● **WHAT NEEDS TO BE DONE**
Print exactly the first lines of the records. Stop after the line containing "- Portfolio Website", and leave every picture out.
===
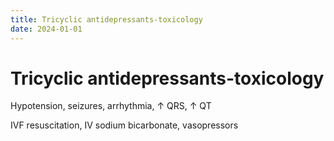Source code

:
 ```yaml
---
title: Tricyclic antidepressants-toxicology
date: 2024-01-01
---
```

# Tricyclic antidepressants-toxicology

Hypotension, seizures, arrhythmia, ↑ QRS, ↑ QT

IVF resuscitation, IV sodium bicarbonate, vasopressors
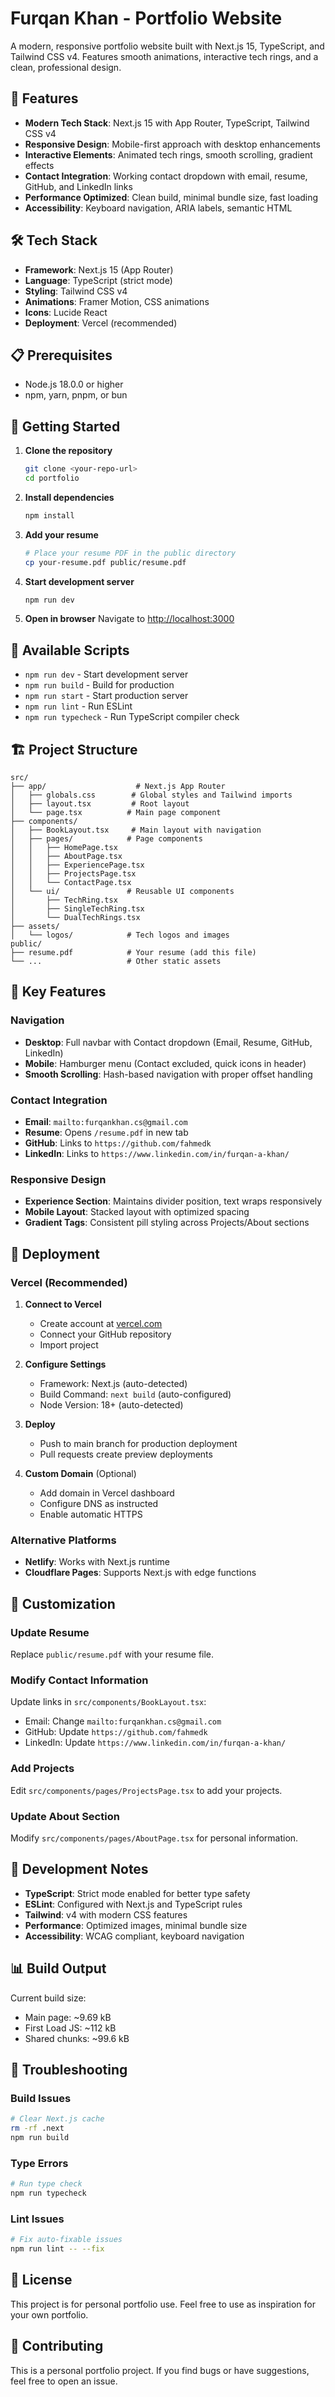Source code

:# Furqan Khan - Portfolio Website

A modern, responsive portfolio website built with Next.js 15, TypeScript, and Tailwind CSS v4. Features smooth animations, interactive tech rings, and a clean, professional design.

## 🚀 Features

- **Modern Tech Stack**: Next.js 15 with App Router, TypeScript, Tailwind CSS v4
- **Responsive Design**: Mobile-first approach with desktop enhancements
- **Interactive Elements**: Animated tech rings, smooth scrolling, gradient effects
- **Contact Integration**: Working contact dropdown with email, resume, GitHub, and LinkedIn links
- **Performance Optimized**: Clean build, minimal bundle size, fast loading
- **Accessibility**: Keyboard navigation, ARIA labels, semantic HTML

## 🛠️ Tech Stack

- **Framework**: Next.js 15 (App Router)
- **Language**: TypeScript (strict mode)
- **Styling**: Tailwind CSS v4
- **Animations**: Framer Motion, CSS animations
- **Icons**: Lucide React
- **Deployment**: Vercel (recommended)

## 📋 Prerequisites

- Node.js 18.0.0 or higher
- npm, yarn, pnpm, or bun

## 🚀 Getting Started

1. **Clone the repository**
   ```bash
   git clone <your-repo-url>
   cd portfolio
   ```

2. **Install dependencies**
   ```bash
   npm install
   ```

3. **Add your resume**
   ```bash
   # Place your resume PDF in the public directory
   cp your-resume.pdf public/resume.pdf
   ```

4. **Start development server**
   ```bash
   npm run dev
   ```

5. **Open in browser**
   Navigate to [http://localhost:3000](http://localhost:3000)

## 📜 Available Scripts

- `npm run dev` - Start development server
- `npm run build` - Build for production
- `npm run start` - Start production server
- `npm run lint` - Run ESLint
- `npm run typecheck` - Run TypeScript compiler check

## 🏗️ Project Structure

```
src/
├── app/                    # Next.js App Router
│   ├── globals.css        # Global styles and Tailwind imports
│   ├── layout.tsx         # Root layout
│   └── page.tsx          # Main page component
├── components/
│   ├── BookLayout.tsx     # Main layout with navigation
│   ├── pages/            # Page components
│   │   ├── HomePage.tsx
│   │   ├── AboutPage.tsx
│   │   ├── ExperiencePage.tsx
│   │   ├── ProjectsPage.tsx
│   │   └── ContactPage.tsx
│   └── ui/               # Reusable UI components
│       ├── TechRing.tsx
│       ├── SingleTechRing.tsx
│       └── DualTechRings.tsx
├── assets/
│   └── logos/            # Tech logos and images
public/
├── resume.pdf            # Your resume (add this file)
└── ...                   # Other static assets
```

## 🎨 Key Features

### Navigation
- **Desktop**: Full navbar with Contact dropdown (Email, Resume, GitHub, LinkedIn)
- **Mobile**: Hamburger menu (Contact excluded, quick icons in header)
- **Smooth Scrolling**: Hash-based navigation with proper offset handling

### Contact Integration
- **Email**: `mailto:furqankhan.cs@gmail.com`
- **Resume**: Opens `/resume.pdf` in new tab
- **GitHub**: Links to `https://github.com/fahmedk`
- **LinkedIn**: Links to `https://www.linkedin.com/in/furqan-a-khan/`

### Responsive Design
- **Experience Section**: Maintains divider position, text wraps responsively
- **Mobile Layout**: Stacked layout with optimized spacing
- **Gradient Tags**: Consistent pill styling across Projects/About sections

## 🚀 Deployment

### Vercel (Recommended)

1. **Connect to Vercel**
   - Create account at [vercel.com](https://vercel.com)
   - Connect your GitHub repository
   - Import project

2. **Configure Settings**
   - Framework: Next.js (auto-detected)
   - Build Command: `next build` (auto-configured)
   - Node Version: 18+ (auto-detected)

3. **Deploy**
   - Push to main branch for production deployment
   - Pull requests create preview deployments

4. **Custom Domain** (Optional)
   - Add domain in Vercel dashboard
   - Configure DNS as instructed
   - Enable automatic HTTPS

### Alternative Platforms

- **Netlify**: Works with Next.js runtime
- **Cloudflare Pages**: Supports Next.js with edge functions

## 📝 Customization

### Update Resume
Replace `public/resume.pdf` with your resume file.

### Modify Contact Information
Update links in `src/components/BookLayout.tsx`:
- Email: Change `mailto:furqankhan.cs@gmail.com`
- GitHub: Update `https://github.com/fahmedk`
- LinkedIn: Update `https://www.linkedin.com/in/furqan-a-khan/`

### Add Projects
Edit `src/components/pages/ProjectsPage.tsx` to add your projects.

### Update About Section
Modify `src/components/pages/AboutPage.tsx` for personal information.

## 🔧 Development Notes

- **TypeScript**: Strict mode enabled for better type safety
- **ESLint**: Configured with Next.js and TypeScript rules
- **Tailwind**: v4 with modern CSS features
- **Performance**: Optimized images, minimal bundle size
- **Accessibility**: WCAG compliant, keyboard navigation

## 📊 Build Output

Current build size:
- Main page: ~9.69 kB
- First Load JS: ~112 kB
- Shared chunks: ~99.6 kB

## 🐛 Troubleshooting

### Build Issues
```bash
# Clear Next.js cache
rm -rf .next
npm run build
```

### Type Errors
```bash
# Run type check
npm run typecheck
```

### Lint Issues
```bash
# Fix auto-fixable issues
npm run lint -- --fix
```

## 📄 License

This project is for personal portfolio use. Feel free to use as inspiration for your own portfolio.

## 🤝 Contributing

This is a personal portfolio project. If you find bugs or have suggestions, feel free to open an issue.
===
● **THE ANSWER**
Source code

:
 ```yaml
---
title: Tricyclic antidepressants-toxicology
date: 2024-01-01
---
```

# Tricyclic antidepressants-toxicology

Hypotension, seizures, arrhythmia, ↑ QRS, ↑ QT

IVF resuscitation, IV sodium bicarbonate, vasopressors
Source code

:# Furqan Khan - Portfolio Website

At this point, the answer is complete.